Work required
For each line of the listing below that contains the string "sudo", copy the line.

▼

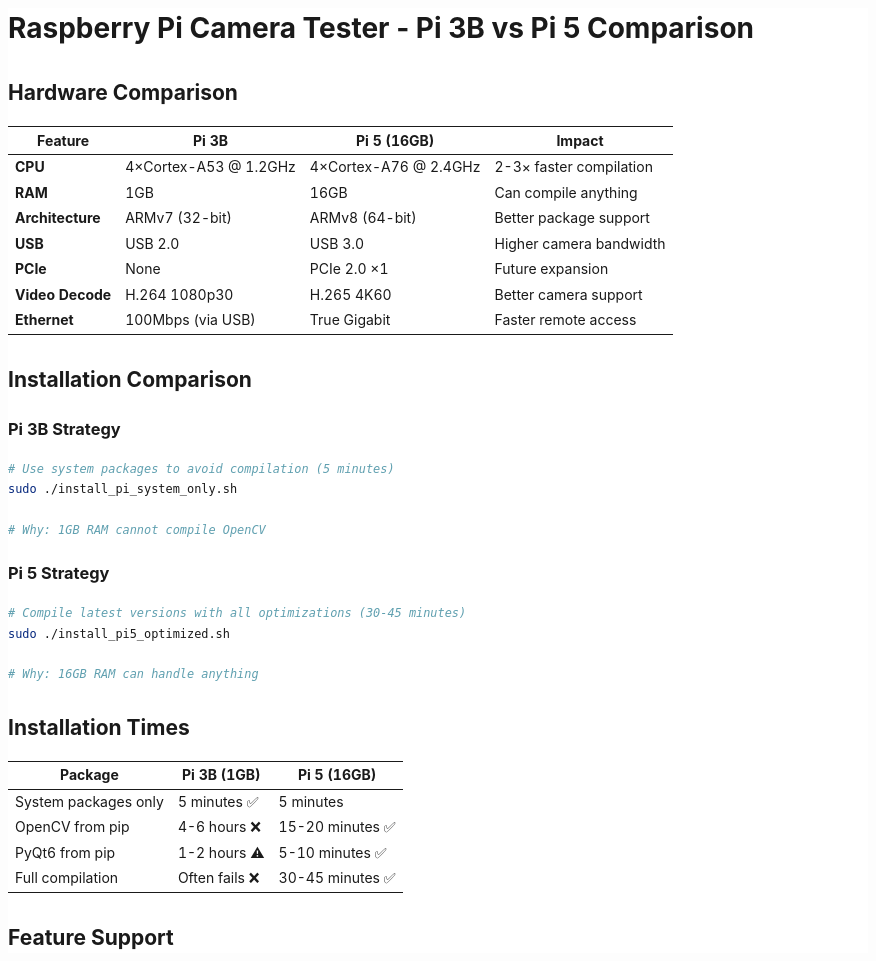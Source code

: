 # Raspberry Pi Camera Tester - Pi 3B vs Pi 5 Comparison

## Hardware Comparison

| Feature | Pi 3B | Pi 5 (16GB) | Impact |
|---------|-------|-------------|--------|
| **CPU** | 4×Cortex-A53 @ 1.2GHz | 4×Cortex-A76 @ 2.4GHz | 2-3× faster compilation |
| **RAM** | 1GB | 16GB | Can compile anything |
| **Architecture** | ARMv7 (32-bit) | ARMv8 (64-bit) | Better package support |
| **USB** | USB 2.0 | USB 3.0 | Higher camera bandwidth |
| **PCIe** | None | PCIe 2.0 ×1 | Future expansion |
| **Video Decode** | H.264 1080p30 | H.265 4K60 | Better camera support |
| **Ethernet** | 100Mbps (via USB) | True Gigabit | Faster remote access |

## Installation Comparison

### Pi 3B Strategy
```bash
# Use system packages to avoid compilation (5 minutes)
sudo ./install_pi_system_only.sh

# Why: 1GB RAM cannot compile OpenCV
```

### Pi 5 Strategy
```bash
# Compile latest versions with all optimizations (30-45 minutes)
sudo ./install_pi5_optimized.sh

# Why: 16GB RAM can handle anything
```

## Installation Times

| Package | Pi 3B (1GB) | Pi 5 (16GB) |
|---------|-------------|-------------|
| System packages only | 5 minutes ✅ | 5 minutes |
| OpenCV from pip | 4-6 hours ❌ | 15-20 minutes ✅ |
| PyQt6 from pip | 1-2 hours ⚠️ | 5-10 minutes ✅ |
| Full compilation | Often fails ❌ | 30-45 minutes ✅ |

## Feature Support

▲

Exercise solution
sudo ./install_pi_system_only.sh
sudo ./install_pi5_optimized.sh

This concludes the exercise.